If the presumptions referred above don’t apply, you’ll be expected to obtain and to keep in your records 2 pieces of non-contradictory evidence from the following list to support your taxing decisions. Examples include:

  • the billing address of the customer
  • the Internet Protocol (IP) address of the device used by the customer
  • location of the bank
  • the country code of SIM card used by the customer
  • the location of the customer’s fixed land line through which the service is supplied to him
  • other commercially relevant information (for example, product coding information which electronically links the sale to a particular jurisdiction)

Once you have 2 pieces of non-contradictory evidence that is all you need and you don’t need to collect any further supporting evidence. This is the case even if, for example, you obtain a third piece of evidence which happens to contradict the other 2 pieces of information. You must keep VAT MOSS records for a period of 10 years from 31 December of the year during which the transaction was carried out.

For an online service paid with credit cards, like PythonAnywhere, the only "pieces of evidence" we can reasonably collect are your billing address and your IP address.

So, our nice simple checkout process had to grow another wart. When someone signs up, we have to look at their IP address. We then compare this with a GeoIP database to get a country. When we have both that and their billing address, we have to check them:

  • If neither the billing address nor the IP address is in the EU, we're fine -- continue as normal.
  • If either the billing address or the IP address is in the EU, then:
    • If they match, we're OK.
    • If they don't match, we cannot set up the subscription. There is quite literally nothing we can do, because we don't know enough about the customer to work out how much VAT to charge them.

We've set things up so that when someone is blocked due to a location mismatch like that, we show the user an apologetic page, and the PythonAnywhere staff get an email so that we can talk to the customer and try to work something out. But this is a crazy situation:

  • If you're a British developer with a UK credit card, currently on a business trip to Germany, then you can't sign up for PythonAnywhere. This does little good for the free movement of goods and services across the EU.
  • If you're an American visiting the UK and want to sign up for our service, you're equally out of luck. This doesn't help the EU's trade balance much.
  • If you're an Italian developer who's moved to Portugal, you can't sign up for PythonAnywhere until you have a new Portuguese credit card. This makes movement of people within the EU harder.

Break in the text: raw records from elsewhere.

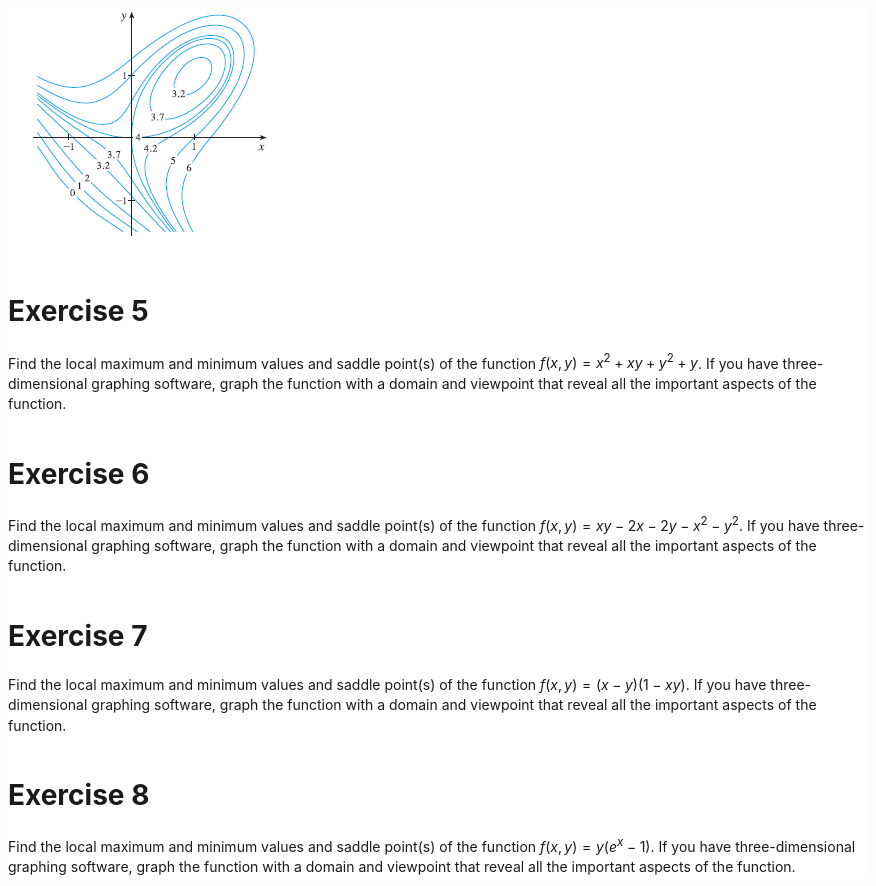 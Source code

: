 ![](image-11.png)

</page>
<page>

# Exercise 5

Find the local maximum and minimum values and saddle point(s) of the function $f(x, y) = x^2 + xy + y^2 + y$. If you have three-dimensional graphing software, graph the function with a domain and viewpoint that reveal all the important aspects of the function.

</page>
<page>

# Exercise 6

Find the local maximum and minimum values and saddle point(s) of the function $f(x, y) = xy - 2x - 2y - x^2 - y^2$. If you have three-dimensional graphing software, graph the function with a domain and viewpoint that reveal all the important aspects of the function.

</page>
<page>

# Exercise 7

Find the local maximum and minimum values and saddle point(s) of the function $f(x, y) = (x - y)(1 - xy)$. If you have three-dimensional graphing software, graph the function with a domain and viewpoint that reveal all the important aspects of the function.

</page>
<page>

# Exercise 8

Find the local maximum and minimum values and saddle point(s) of the function $f(x, y) = y(e^x - 1)$. If you have three-dimensional graphing software, graph the function with a domain and viewpoint that reveal all the important aspects of the function.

As far as we can tell there's no other way to implement the rules in a manner consistent with the guidelines. This sucks.

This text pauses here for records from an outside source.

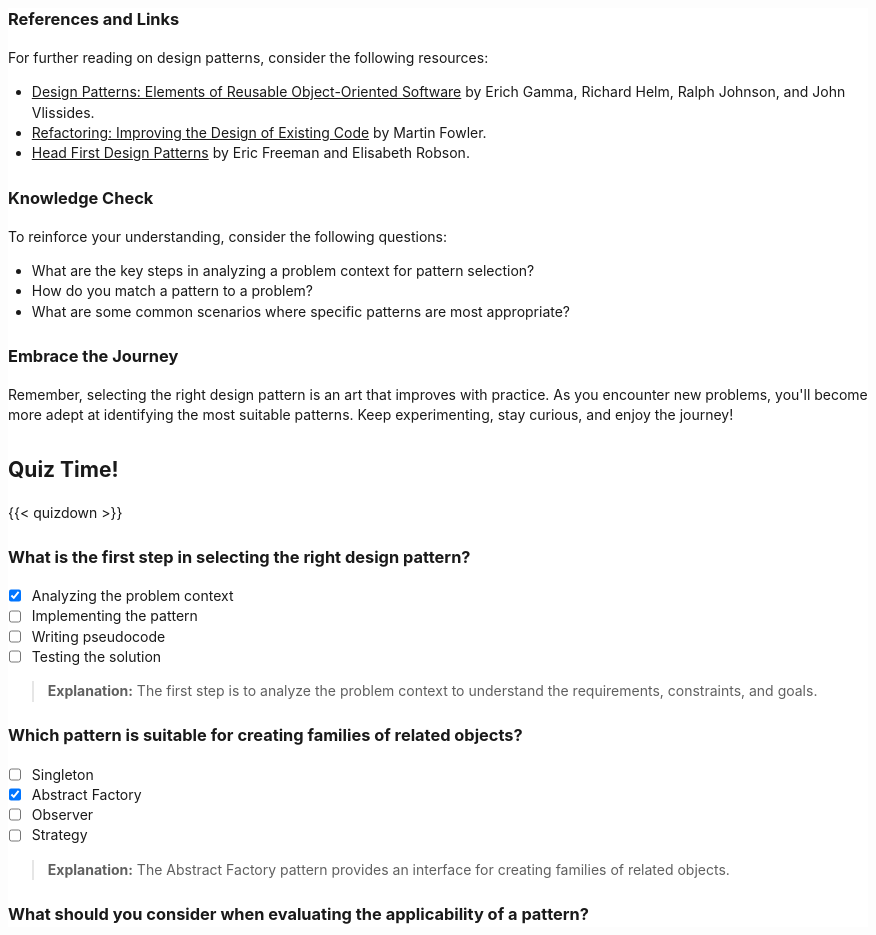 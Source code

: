 ### References and Links

For further reading on design patterns, consider the following resources:

- [Design Patterns: Elements of Reusable Object-Oriented Software](https://en.wikipedia.org/wiki/Design_Patterns) by Erich Gamma, Richard Helm, Ralph Johnson, and John Vlissides.
- [Refactoring: Improving the Design of Existing Code](https://martinfowler.com/books/refactoring.html) by Martin Fowler.
- [Head First Design Patterns](https://www.oreilly.com/library/view/head-first-design/0596007124/) by Eric Freeman and Elisabeth Robson.

### Knowledge Check

To reinforce your understanding, consider the following questions:

- What are the key steps in analyzing a problem context for pattern selection?
- How do you match a pattern to a problem?
- What are some common scenarios where specific patterns are most appropriate?

### Embrace the Journey

Remember, selecting the right design pattern is an art that improves with practice. As you encounter new problems, you'll become more adept at identifying the most suitable patterns. Keep experimenting, stay curious, and enjoy the journey!

## Quiz Time!

{{< quizdown >}}

### What is the first step in selecting the right design pattern?

- [x] Analyzing the problem context
- [ ] Implementing the pattern
- [ ] Writing pseudocode
- [ ] Testing the solution

> **Explanation:** The first step is to analyze the problem context to understand the requirements, constraints, and goals.

### Which pattern is suitable for creating families of related objects?

- [ ] Singleton
- [x] Abstract Factory
- [ ] Observer
- [ ] Strategy

> **Explanation:** The Abstract Factory pattern provides an interface for creating families of related objects.

### What should you consider when evaluating the applicability of a pattern?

And it's not all. Now we need to deal with change...


"Time changes everything except something within us which is always surprised by change." - Thomas Hardy

VAT rates change (normally upwards). When you're only dealing with one country's VAT rate, this is pretty rare; maybe once every few years, so as long as you've put it in a constant somewhere and you're willing to update your system when it changes, you're fine. But if you're dealing with 28 countries, it becomes something you need to plan for happening pretty frequently, and it has to be stored in data somewhere.

So, we added an extra valid_from field to our table of VAT rates. Now, when we look up the VAT rate, we plug today's date into the query to make sure that we've got the right VAT rate for this country today. (If you're wondering why we didn't just set things up with a simple country-rate mapping that would be updated at the precise point when the VAT rate changed, read on.)

No big deal, right? Well, perhaps not, but it's all extra work. And of course we now need to check a PDF on display in the bottom of a locked filing cabinet stuck in a disused lavatory with a sign on the door saying "Beware of the Leopard" to see when it changes. We're hoping a solid API for this will crop up somewhere -- though there are obviously regulatory issues there, because we're responsible for making sure we use the right rate, and we can't push that responsibility off to someone else. The API would need to be provided by someone we were 100% sure would keep it updated at least as well as we would ourselves -- so, for example, a volunteer-led project would be unlikely to be enough.

So what went wrong next? Let's talk about subscription payments.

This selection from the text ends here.